Un siècle mouvementé
Le romantisme apparaît en Europe au XIXe siècle, alors que la situation est instable au niveau politique. Le poète devient celui qui ressent des sentiments contrastés face à cette nouvelle situation politique.
Le XIXe siècle est secoué par de nombreux changements politiques. Ainsi, en France, le début du XIXe siècle est marqué par l'échec de la Révolution française de 1789, puis la Restauration en 1815, et enfin l'instauration de la monarchie de Juillet.
De nombreux romantiques, qui espèrent un monde meilleur et plus juste, sont désabusés par l'impossibilité d'instaurer un régime républicain.
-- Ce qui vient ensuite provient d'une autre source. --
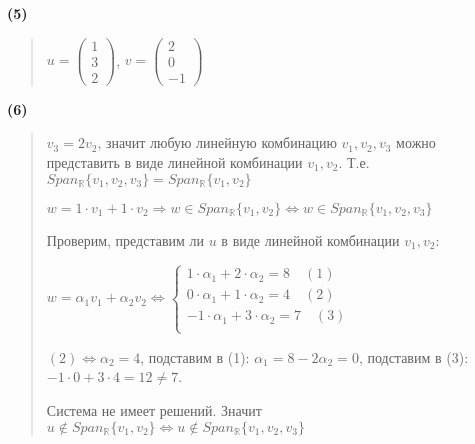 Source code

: \documentclass{article}
\begin{document}
\textbf{\textsf{(5)}}
\begin{quote}
    $u = \begin{pmatrix} 1 \\ 3 \\ 2 \end{pmatrix}$, 
    $v = \begin{pmatrix} 2 \\ 0 \\ -1 \end{pmatrix}$
\end{quote}

\textbf{\textsf{(6)}}
\begin{quote}
$v_3 = 2 v_2$, значит любую линейную комбинацию $v_1, v_2, v_3$ можно представить в виде 
линейной комбинации $v_1, v_2$. Т.е. $Span_{\mathbb{R}}\{v_1, v_2, v_3\} = Span_{\mathbb{R}}\{v_1, v_2 \}$

$w = 1 \cdot v_1 + 1 \cdot v_2 \Longrightarrow w \in Span_{\mathbb{R}}\{v_1, v_2 \} 
\Leftrightarrow \boxed{w \in Span_{\mathbb{R}}\{v_1, v_2, v_3 \}}$

Проверим, представим ли $u$ в виде линейной комбинации $v_1, v_2$:

$w = \alpha_1 v_1 + \alpha_2 v_2 \Leftrightarrow \begin{cases} 1 \cdot \alpha_1 + 2 \cdot \alpha_2 = 8 \quad (1) \\
    0 \cdot \alpha_1 + 1 \cdot \alpha_2 = 4 \quad (2)\\
    -1 \cdot \alpha_1 + 3 \cdot \alpha_2 = 7 \quad (3)\\
\end{cases}$ 

$(2) \Leftrightarrow \alpha_2 = 4$, подставим в (1): $\alpha_1 = 8 - 2 \alpha_2 = 0$, подставим в (3): $-1 \cdot 0 + 3 \cdot 4 = 12 \not = 7$. 

Система не имеет решений. Значит $u \not \in Span_{\mathbb{R}}\{v_1, v_2 \} \Leftrightarrow \boxed {u \not \in Span_{\mathbb{R}}\{v_1, v_2 , v_3\}}$ 




\end{quote}
\end{document}
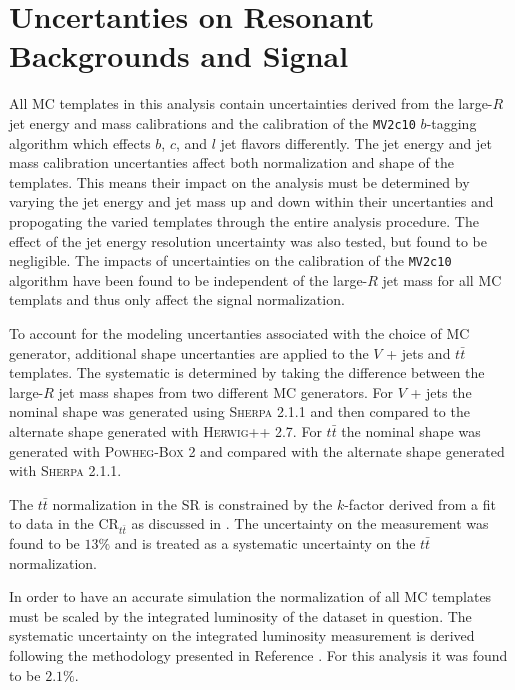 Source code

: \section{Uncertanties on Resonant Backgrounds and Signal} \label{sec:systematics:resonant_modeling}

All MC templates in this analysis contain uncertainties derived from the
large-$R$ jet energy and mass calibrations \cite{Aaboud:2018kfi} and the
calibration of the \texttt{MV2c10} $b$-tagging algorithm \cite{Aaboud:2018xwy}
which effects $b$, $c$, and $l$ jet flavors differently.  The jet energy and
jet mass calibration uncertanties affect both normalization and shape of the
templates.  This means their impact on the analysis must be determined by
varying the jet energy and jet mass up and down within their uncertanties and
propogating the varied templates through the entire analysis procedure.  The
effect of the jet energy resolution uncertainty was also tested, but found to
be negligible. The impacts of uncertainties on the calibration of the
\texttt{MV2c10} algorithm have been found to be independent of the large-$R$
jet mass for all MC templats and thus only affect the signal normalization.

To account for the modeling uncertanties associated with the choice of MC
generator, additional shape uncertanties are applied to the $V$ + jets and
$t\bar{t}$ templates.  The systematic is determined by taking the difference
between the large-$R$ jet mass shapes from two different MC generators.  For
$V$ + jets the nominal shape was generated using \textsc{Sherpa} 2.1.1 and then
compared to the alternate shape generated with \textsc{Herwig}++ 2.7.  For
$t\bar{t}$ the nominal shape was generated with \textsc{Powheg-Box} 2 and
compared with the alternate shape generated with \textsc{Sherpa} 2.1.1.

The $t\bar{t}$ normalization in the SR is constrained by the $k$-factor derived
from a fit to data in the $\text{CR}_{t\bar{t}}$ as discussed in
.  The uncertainty on the measurement was found to
be $13\%$ and is treated as a systematic uncertainty on the $t\bar{t}$
normalization.

In order to have an accurate simulation the normalization of all MC templates
must be scaled by the integrated luminosity of the dataset in question.  The
systematic uncertainty on the integrated luminosity measurement is derived
following the methodology presented in Reference \cite{Aad:2013ucp}.  For this
analysis it was found to be $2.1\%$.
Le poète est celui qui peut exprimer ses sentiments face à cette douloureuse situation.
« Je suis poète lorsque j'admire, lorsque je méprise, lorsque je hais, non par des sentiments personnels, non pour ma propre cause, mais pour la dignité de l'espèce humaine et la gloire du monde.
Corinne s'aperçut alors que la conversation l'avait entraînée, elle en rougit un peu ; et se tournant vers lord Nelvil, elle lui dit : — Vous le voyez, je ne puis approcher d'aucun, des sujets qui me touchent sans éprouver cette sorte d'ébranlement qui est la source de la beauté idéale dans les arts, de la religion dans les âmes solitaires, de la générosité dans les héros, du désintéressement parmi les hommes. »
Madame de Staël
Corinne ou l'Italie
1807
Dans cet extrait, on remarque une définition de ce qu'est un poète, à travers l'utilisation de la répétition « lorsque » et l'emploi d'une antithèse « j'admire/je méprise ». Le poète, après la Révolution française, est celui qui ressent des sentiments contrastés et est capable de les évoquer. De plus, cette idée est renforcée par le terme « ébranlement », qui signifie la mise en mouvement de son âme, dans la mesure où elle semble faire preuve d'une extrême sensibilité.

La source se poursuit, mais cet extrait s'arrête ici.